That being said, we can look to a place like Israel, which suffers more continuously, and deeply, from terrorism than does the U.S., as the sort of country that has benefited from adopting a posture of resilience. During the early part of the last decade, when the bombing of civilian buses was a regular feature of life in Israel's cities, parents still put their children on these buses to get them to school. To not send their children to school would have been to give up. The story I was referring to earlier had to do with the Cafe Hillel in the German Colony neighborhood of Jerusalem that was attacked by a suicide bomber eight years ago this week. The bomber murdered seven people and wounded more than 50 others. The next day, Cafe Hillel reopened, and was filled with customers (including me), who were there to signal to Hamas that it would not win. I agree that we should do our utmost to keep our balance in the wake of terror events; I also acknowledge that it is very hard to do so -- yet another reason to fight terrorism before it reaches our shores.
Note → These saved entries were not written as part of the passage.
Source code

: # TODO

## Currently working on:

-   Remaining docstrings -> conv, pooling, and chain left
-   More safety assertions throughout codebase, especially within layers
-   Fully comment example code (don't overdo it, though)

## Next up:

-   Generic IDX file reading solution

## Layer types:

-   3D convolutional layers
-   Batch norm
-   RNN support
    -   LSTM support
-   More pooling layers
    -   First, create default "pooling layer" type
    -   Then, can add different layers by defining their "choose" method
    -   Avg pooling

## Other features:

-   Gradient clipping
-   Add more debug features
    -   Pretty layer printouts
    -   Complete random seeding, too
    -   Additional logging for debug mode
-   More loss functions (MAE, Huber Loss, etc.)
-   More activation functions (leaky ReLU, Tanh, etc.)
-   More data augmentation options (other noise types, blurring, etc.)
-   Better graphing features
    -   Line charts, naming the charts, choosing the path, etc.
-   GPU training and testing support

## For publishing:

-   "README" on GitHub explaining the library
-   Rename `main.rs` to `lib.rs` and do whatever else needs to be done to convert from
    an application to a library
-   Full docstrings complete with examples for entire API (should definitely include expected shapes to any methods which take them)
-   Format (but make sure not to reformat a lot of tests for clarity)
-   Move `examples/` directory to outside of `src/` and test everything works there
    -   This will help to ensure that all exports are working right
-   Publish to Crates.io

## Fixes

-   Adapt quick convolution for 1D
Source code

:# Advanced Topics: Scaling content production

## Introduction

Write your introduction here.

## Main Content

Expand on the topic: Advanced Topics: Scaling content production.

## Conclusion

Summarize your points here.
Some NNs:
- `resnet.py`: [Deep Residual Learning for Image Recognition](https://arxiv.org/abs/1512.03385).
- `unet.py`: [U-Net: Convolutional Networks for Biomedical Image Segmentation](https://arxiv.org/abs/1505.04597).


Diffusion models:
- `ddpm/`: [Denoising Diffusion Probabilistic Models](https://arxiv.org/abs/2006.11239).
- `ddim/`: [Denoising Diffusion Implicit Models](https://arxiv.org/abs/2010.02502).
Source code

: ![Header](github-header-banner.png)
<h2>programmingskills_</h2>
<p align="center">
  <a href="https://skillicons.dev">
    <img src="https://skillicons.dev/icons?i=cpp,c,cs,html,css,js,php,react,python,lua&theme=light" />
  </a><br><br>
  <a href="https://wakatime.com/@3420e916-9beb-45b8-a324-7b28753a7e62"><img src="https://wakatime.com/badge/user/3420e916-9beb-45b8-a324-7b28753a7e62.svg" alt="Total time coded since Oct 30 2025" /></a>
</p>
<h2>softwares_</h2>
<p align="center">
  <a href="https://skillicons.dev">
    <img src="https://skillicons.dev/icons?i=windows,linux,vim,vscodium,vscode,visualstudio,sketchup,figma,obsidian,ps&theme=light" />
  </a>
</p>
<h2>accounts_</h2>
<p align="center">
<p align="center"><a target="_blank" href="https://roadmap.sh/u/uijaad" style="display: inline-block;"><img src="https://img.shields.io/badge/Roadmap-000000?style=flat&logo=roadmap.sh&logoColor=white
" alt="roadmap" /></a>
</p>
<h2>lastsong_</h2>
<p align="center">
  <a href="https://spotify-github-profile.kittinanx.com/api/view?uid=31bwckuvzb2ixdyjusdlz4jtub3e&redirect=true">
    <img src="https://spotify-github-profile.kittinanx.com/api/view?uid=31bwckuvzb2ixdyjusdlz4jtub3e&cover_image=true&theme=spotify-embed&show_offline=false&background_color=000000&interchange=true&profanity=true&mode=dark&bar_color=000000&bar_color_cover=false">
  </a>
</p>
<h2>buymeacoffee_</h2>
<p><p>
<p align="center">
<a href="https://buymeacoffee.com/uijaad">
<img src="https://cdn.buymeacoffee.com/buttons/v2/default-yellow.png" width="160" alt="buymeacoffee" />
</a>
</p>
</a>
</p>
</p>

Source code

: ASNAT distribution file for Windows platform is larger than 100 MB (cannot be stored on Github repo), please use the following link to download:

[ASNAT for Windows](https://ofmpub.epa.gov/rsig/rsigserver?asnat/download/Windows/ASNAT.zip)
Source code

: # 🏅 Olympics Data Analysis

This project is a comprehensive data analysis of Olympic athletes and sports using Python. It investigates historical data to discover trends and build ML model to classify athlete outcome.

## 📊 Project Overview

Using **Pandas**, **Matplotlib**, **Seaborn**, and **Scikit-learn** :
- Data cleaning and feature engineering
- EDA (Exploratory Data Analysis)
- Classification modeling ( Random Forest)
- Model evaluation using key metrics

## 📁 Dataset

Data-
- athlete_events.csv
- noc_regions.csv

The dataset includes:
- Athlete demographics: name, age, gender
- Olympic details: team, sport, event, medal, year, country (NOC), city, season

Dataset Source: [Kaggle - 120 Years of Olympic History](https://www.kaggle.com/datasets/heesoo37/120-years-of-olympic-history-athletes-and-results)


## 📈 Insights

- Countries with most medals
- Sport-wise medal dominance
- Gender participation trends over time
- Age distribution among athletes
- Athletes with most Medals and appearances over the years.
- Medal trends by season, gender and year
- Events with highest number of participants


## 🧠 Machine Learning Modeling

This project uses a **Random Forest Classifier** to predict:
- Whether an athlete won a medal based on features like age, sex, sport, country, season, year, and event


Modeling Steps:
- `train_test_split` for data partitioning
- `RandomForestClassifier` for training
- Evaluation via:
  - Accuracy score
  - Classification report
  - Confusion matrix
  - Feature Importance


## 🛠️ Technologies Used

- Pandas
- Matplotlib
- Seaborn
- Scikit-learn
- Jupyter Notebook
One of the challenges of the 9/11 attacks was that Americans were not accustomed to grappling with terrorism in their cities, as the British were, or the Israelis. Combine the newness of the phenomenon with the fact that 9/11 was the biggest, most devastating terrorist attack in history, and the fallout was inevitable: People were destabilized, and government was destabilized as well. (I remind Brits who argue that the "overreaction" to the events of 9/11 was proof of our tendency toward hysteria that the decades-long "Troubles" of Northern Ireland took a total of roughly 3,000 lives, about the same number of people who were killed in a single morning in America.) My point: We should foster resilience, but the way in which human beings respond to terrorism is understandable, and also partially inevitable.